Items listed in a dataset:
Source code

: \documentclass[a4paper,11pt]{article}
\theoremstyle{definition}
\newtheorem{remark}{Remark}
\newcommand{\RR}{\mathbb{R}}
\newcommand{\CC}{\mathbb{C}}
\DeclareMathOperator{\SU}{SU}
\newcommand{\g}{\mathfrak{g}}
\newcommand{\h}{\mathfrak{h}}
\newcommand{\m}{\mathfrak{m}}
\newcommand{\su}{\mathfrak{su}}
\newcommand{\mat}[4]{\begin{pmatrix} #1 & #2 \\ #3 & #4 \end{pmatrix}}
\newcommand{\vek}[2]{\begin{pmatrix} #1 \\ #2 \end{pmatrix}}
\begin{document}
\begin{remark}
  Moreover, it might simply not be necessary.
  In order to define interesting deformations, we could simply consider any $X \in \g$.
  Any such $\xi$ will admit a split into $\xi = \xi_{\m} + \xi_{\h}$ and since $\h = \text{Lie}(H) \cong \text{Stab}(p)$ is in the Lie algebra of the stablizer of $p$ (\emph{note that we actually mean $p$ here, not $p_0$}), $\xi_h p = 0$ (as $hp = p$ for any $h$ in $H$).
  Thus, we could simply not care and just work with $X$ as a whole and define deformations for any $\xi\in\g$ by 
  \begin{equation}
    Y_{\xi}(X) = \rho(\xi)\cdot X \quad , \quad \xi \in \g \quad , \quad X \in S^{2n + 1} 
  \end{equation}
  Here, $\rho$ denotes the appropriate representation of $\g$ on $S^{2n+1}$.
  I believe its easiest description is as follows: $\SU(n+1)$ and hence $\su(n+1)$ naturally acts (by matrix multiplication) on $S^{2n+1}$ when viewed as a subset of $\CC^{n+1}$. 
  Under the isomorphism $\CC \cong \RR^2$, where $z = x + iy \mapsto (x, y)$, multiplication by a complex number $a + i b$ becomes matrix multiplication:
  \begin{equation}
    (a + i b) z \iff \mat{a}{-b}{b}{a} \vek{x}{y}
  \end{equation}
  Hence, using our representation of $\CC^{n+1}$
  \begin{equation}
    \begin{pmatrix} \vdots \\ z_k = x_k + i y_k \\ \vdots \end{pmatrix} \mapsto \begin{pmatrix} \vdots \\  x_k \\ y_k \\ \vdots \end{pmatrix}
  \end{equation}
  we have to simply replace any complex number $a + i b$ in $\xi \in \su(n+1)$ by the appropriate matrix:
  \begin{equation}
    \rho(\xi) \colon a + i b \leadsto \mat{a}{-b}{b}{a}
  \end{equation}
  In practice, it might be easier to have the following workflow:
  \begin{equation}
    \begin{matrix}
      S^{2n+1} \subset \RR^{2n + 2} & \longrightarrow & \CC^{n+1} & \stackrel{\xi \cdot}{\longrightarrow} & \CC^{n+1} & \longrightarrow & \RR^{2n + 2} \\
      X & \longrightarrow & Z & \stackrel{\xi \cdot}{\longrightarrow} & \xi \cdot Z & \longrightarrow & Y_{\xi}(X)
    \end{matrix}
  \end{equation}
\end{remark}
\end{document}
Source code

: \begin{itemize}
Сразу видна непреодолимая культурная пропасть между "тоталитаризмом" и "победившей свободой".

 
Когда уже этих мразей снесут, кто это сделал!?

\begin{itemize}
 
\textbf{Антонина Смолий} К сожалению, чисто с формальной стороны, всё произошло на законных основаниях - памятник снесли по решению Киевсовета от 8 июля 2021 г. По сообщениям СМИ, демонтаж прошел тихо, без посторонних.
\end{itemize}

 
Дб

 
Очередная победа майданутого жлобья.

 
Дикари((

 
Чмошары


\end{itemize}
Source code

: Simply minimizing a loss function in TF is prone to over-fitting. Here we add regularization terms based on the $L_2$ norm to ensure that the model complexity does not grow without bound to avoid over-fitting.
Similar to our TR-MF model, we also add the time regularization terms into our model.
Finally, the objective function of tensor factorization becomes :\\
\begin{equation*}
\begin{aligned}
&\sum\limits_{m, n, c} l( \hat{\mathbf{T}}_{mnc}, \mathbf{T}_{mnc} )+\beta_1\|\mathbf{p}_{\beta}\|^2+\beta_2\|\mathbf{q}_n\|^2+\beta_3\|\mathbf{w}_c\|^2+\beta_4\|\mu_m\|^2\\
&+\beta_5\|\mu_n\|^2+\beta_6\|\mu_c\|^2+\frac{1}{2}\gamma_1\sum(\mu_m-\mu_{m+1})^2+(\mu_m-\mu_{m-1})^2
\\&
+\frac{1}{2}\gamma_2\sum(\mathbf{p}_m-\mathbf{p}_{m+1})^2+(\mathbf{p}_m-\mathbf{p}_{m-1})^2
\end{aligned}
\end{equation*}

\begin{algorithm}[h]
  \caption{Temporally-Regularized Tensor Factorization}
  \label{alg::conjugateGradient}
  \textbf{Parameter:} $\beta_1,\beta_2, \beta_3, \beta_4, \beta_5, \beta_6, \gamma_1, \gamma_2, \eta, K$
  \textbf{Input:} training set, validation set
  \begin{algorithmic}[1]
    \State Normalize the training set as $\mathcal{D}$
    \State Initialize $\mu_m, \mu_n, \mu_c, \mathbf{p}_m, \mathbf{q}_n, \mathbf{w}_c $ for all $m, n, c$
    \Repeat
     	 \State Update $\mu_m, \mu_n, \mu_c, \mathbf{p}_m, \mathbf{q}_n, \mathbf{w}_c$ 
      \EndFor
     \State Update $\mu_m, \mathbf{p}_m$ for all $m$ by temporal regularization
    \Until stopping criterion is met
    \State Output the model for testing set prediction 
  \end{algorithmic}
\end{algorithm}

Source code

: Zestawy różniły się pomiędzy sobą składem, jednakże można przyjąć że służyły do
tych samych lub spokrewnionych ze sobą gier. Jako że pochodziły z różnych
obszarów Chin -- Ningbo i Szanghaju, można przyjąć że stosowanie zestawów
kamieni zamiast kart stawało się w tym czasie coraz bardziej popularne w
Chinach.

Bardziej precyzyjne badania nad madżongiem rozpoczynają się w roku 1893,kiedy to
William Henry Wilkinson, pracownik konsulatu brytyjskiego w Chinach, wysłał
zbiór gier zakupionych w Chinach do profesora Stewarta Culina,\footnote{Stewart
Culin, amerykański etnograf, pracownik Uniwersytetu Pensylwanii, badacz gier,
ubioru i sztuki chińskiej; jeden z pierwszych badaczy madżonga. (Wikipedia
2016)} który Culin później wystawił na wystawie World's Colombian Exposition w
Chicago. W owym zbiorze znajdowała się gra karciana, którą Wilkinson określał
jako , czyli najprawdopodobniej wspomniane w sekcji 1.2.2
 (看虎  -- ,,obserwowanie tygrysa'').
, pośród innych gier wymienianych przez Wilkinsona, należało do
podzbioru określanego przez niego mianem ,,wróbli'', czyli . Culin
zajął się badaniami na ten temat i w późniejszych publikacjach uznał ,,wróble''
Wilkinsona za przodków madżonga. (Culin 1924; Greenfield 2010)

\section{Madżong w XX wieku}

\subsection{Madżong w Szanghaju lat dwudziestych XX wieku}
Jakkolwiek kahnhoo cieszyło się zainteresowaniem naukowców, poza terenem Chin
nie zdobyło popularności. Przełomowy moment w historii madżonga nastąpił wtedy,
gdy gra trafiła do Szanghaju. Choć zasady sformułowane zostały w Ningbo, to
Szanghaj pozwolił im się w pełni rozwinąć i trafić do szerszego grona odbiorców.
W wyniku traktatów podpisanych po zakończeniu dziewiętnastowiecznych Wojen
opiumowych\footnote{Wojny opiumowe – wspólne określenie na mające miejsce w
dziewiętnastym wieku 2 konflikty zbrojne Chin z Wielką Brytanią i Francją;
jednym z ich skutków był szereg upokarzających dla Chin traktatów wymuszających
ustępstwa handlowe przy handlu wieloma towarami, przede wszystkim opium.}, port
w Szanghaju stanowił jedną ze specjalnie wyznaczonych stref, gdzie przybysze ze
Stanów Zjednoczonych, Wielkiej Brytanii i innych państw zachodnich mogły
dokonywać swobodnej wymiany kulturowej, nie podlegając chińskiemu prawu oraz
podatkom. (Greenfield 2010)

**EXERCISE:** Check each line of the records above, and copy those that hold the word "textbf".

**WRITTEN SOLUTION:**
\textbf{Антонина Смолий} К сожалению, чисто с формальной стороны, всё произошло на законных основаниях - памятник снесли по решению Киевсовета от 8 июля 2021 г. По сообщениям СМИ, демонтаж прошел тихо, без посторонних.
  \textbf{Parameter:} $\beta_1,\beta_2, \beta_3, \beta_4, \beta_5, \beta_6, \gamma_1, \gamma_2, \eta, K$
  \textbf{Input:} training set, validation set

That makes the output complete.